(What needs to be done): Determine how many lines of the data include the word "GRASP", and write only that number.

:::

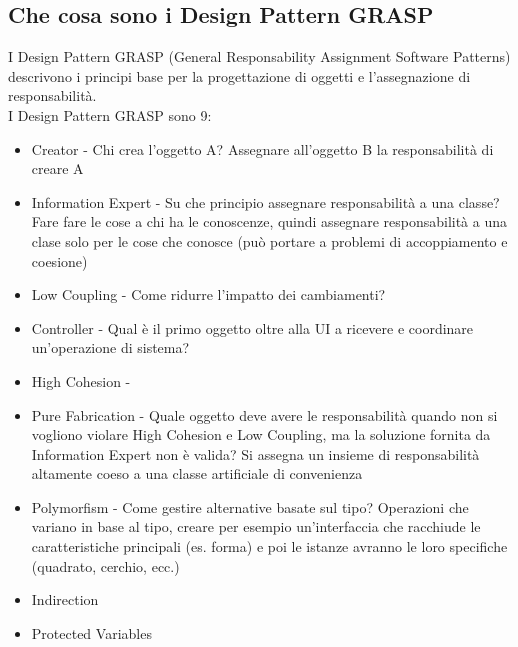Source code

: \documentclass[12pt, a4paper, openany]{book}
\begin{document}
\subsection*{Che cosa sono i Design Pattern GRASP}
I Design Pattern GRASP (General Responsability Assignment Software Patterns) descrivono
i principi base per la progettazione di oggetti e l'assegnazione di responsabilità.\\
I Design Pattern GRASP sono 9:
\begin{itemize}
    \item Creator - Chi crea l'oggetto A? Assegnare all'oggetto B la responsabilità di creare A
    \item Information Expert - Su che principio assegnare responsabilità a una classe?
    Fare fare le cose a chi ha le conoscenze, quindi assegnare responsabilità a una clase solo per le
    cose che conosce (può portare a problemi di accoppiamento e coesione)
    \item Low Coupling - Come ridurre l'impatto dei cambiamenti? 
    \item Controller - Qual è il primo oggetto oltre alla UI a ricevere e coordinare un'operazione di sistema?
    \item High Cohesion -
    \item Pure Fabrication - Quale oggetto deve avere le responsabilità quando non si vogliono violare High Cohesion e 
    Low Coupling, ma la soluzione fornita da Information Expert non è valida? Si assegna un insieme
    di responsabilità altamente coeso a una classe artificiale di convenienza
    \item Polymorfism - Come gestire alternative basate sul tipo? Operazioni che variano in base al tipo,
    creare per esempio un'interfaccia che racchiude le caratteristiche principali (es. forma) e poi le
    istanze avranno le loro specifiche (quadrato, cerchio, ecc.)
    \item Indirection
    \item Protected Variables
\end{itemize} 
\end{document}
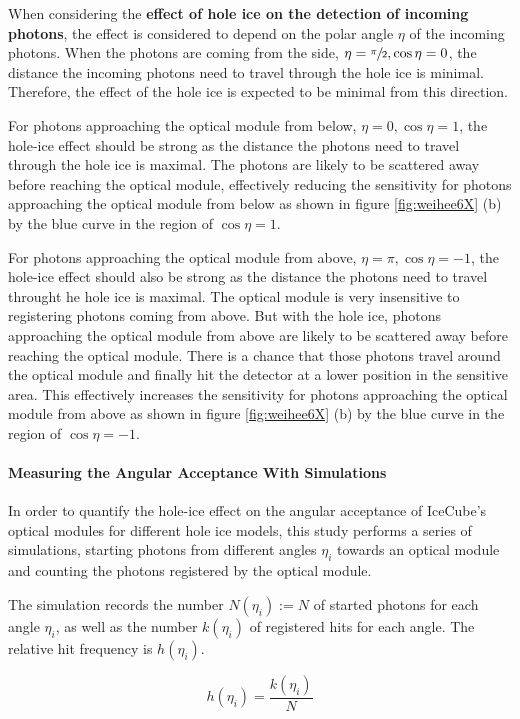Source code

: When considering the \textbf{effect of hole ice on the detection of incoming photons}, the effect is considered to depend on the polar angle $\eta$ of the incoming photons. When the photons are coming from the side, $\eta = \sfrac{\pi}{2}, \cos \eta = 0$, the distance the incoming photons need to travel through the hole ice is minimal. Therefore, the effect of the hole ice is expected to be minimal from this direction.

For photons approaching the optical module from below, $\eta = 0, \cos \eta = 1$, the hole-ice effect should be strong as the distance the photons need to travel through the hole ice is maximal. The photons are likely to be scattered away before reaching the optical module, effectively reducing the sensitivity for photons approaching the optical module from below as shown in figure \ref{fig:weihee6X} (b) by the blue curve in the region of $\cos \eta = 1$.

For photons approaching the optical module from above, $\eta = \pi, \cos \eta = -1$, the hole-ice effect should also be strong as the distance the photons need to travel throught he hole ice is maximal. The optical module is very insensitive to registering photons coming from above. But with the hole ice, photons approaching the optical module from above are likely to be scattered away before reaching the optical module. There is a chance that those photons travel around the optical module and finally hit the detector at a lower position in the sensitive area. This effectively increases the sensitivity for photons approaching the optical module from above as shown in figure \ref{fig:weihee6X} (b) by the blue curve in the region of $\cos \eta = -1$.


\paragraph{Measuring the Angular Acceptance With Simulations}
In order to quantify the hole-ice effect on the angular acceptance of IceCube's optical modules for different hole ice models, this study performs a series of simulations, starting photons from different angles $\eta_i$ towards an optical module and counting the photons registered by the optical module.

The simulation records the number $N(\eta_i):= N$ of started photons for each angle $\eta_i$, as well as the number $k(\eta_i)$ of registered hits for each angle. The relative hit frequency is $h(\eta_i)$.

\begin{equation}
  h(\eta_i) = \frac{k(\eta_i)}{N}
\end{equation}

:::

(Solved exercise): 3